▼▼▼
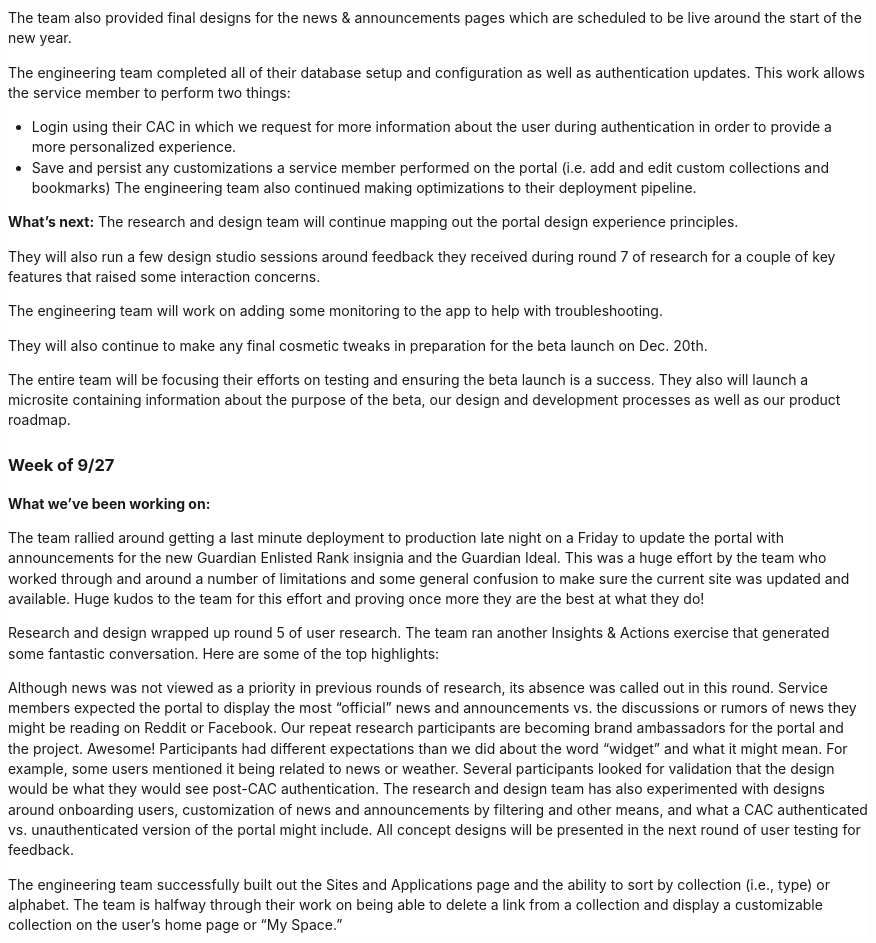 The team also provided final designs for the news & announcements pages which are scheduled to be live around the start of the new year.  

The engineering team completed all of their database setup and configuration as well as authentication updates. This work allows the service member to perform two things:

* Login using their CAC in which we request for more information about the user during authentication in order to provide a more personalized experience.
* Save and persist any customizations a service member performed on the portal (i.e. add and edit custom collections and bookmarks)
The engineering team also continued making optimizations to their deployment pipeline.  

**What’s next:**
The research and design team will continue mapping out the portal design experience principles.

They will also run a few design studio sessions around feedback they received during round 7 of research for a couple of key features that raised some interaction concerns.  

The engineering team will work on adding some monitoring to the app to help with troubleshooting.

They will also continue to make any final cosmetic tweaks in preparation for the beta launch on Dec. 20th.  

The entire team will be focusing their efforts on testing and ensuring the beta launch is a success. They also will launch a microsite containing information about the purpose of the beta, our design and development processes as well as our product roadmap.

### Week of 9/27

**What we’ve been working on:**

The team rallied around getting a last minute deployment to production late night on a Friday to update the portal with announcements for the new Guardian Enlisted Rank insignia and the Guardian Ideal. This was a huge effort by the team who worked through and around a number of limitations and some general confusion to make sure the current site was updated and available. Huge kudos to the team for this effort and proving once more they are the best at what they do!

Research and design wrapped up round 5 of user research. The team ran another Insights & Actions exercise that generated some fantastic conversation. Here are some of the top highlights:

Although news was not viewed as a priority in previous rounds of research, its absence was called out in this round. Service members expected the portal to display the most “official” news and announcements vs. the discussions or rumors of news they might be reading on Reddit or Facebook.
Our repeat research participants are becoming brand ambassadors for the portal and the project. Awesome!
Participants had different expectations than we did about the word “widget” and what it might mean. For example, some users mentioned it being related to news or weather.
Several participants looked for validation that the design would be what they would see post-CAC authentication.
The research and design team has also experimented with designs around onboarding users, customization of news and announcements by filtering and other means, and what a CAC authenticated vs. unauthenticated version of the portal might include. All concept designs will be presented in the next round of user testing for feedback.

The engineering team successfully built out the Sites and Applications page and the ability to sort by collection (i.e., type) or alphabet. The team is halfway through their work on being able to delete a link from a collection and display a customizable collection on the user’s home page or “My Space.”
▲▲▲
**WORK TO BE COMPLETED:** Only the lines above starting at the one containing "The research and design team will" and ending at the one containing "The team rallied", both included, are to be returned, exactly as they read.

**COMPLETED TASK:**
The research and design team will continue mapping out the portal design experience principles.

They will also run a few design studio sessions around feedback they received during round 7 of research for a couple of key features that raised some interaction concerns.  

The engineering team will work on adding some monitoring to the app to help with troubleshooting.

They will also continue to make any final cosmetic tweaks in preparation for the beta launch on Dec. 20th.  

The entire team will be focusing their efforts on testing and ensuring the beta launch is a success. They also will launch a microsite containing information about the purpose of the beta, our design and development processes as well as our product roadmap.

### Week of 9/27

**What we’ve been working on:**

The team rallied around getting a last minute deployment to production late night on a Friday to update the portal with announcements for the new Guardian Enlisted Rank insignia and the Guardian Ideal. This was a huge effort by the team who worked through and around a number of limitations and some general confusion to make sure the current site was updated and available. Huge kudos to the team for this effort and proving once more they are the best at what they do!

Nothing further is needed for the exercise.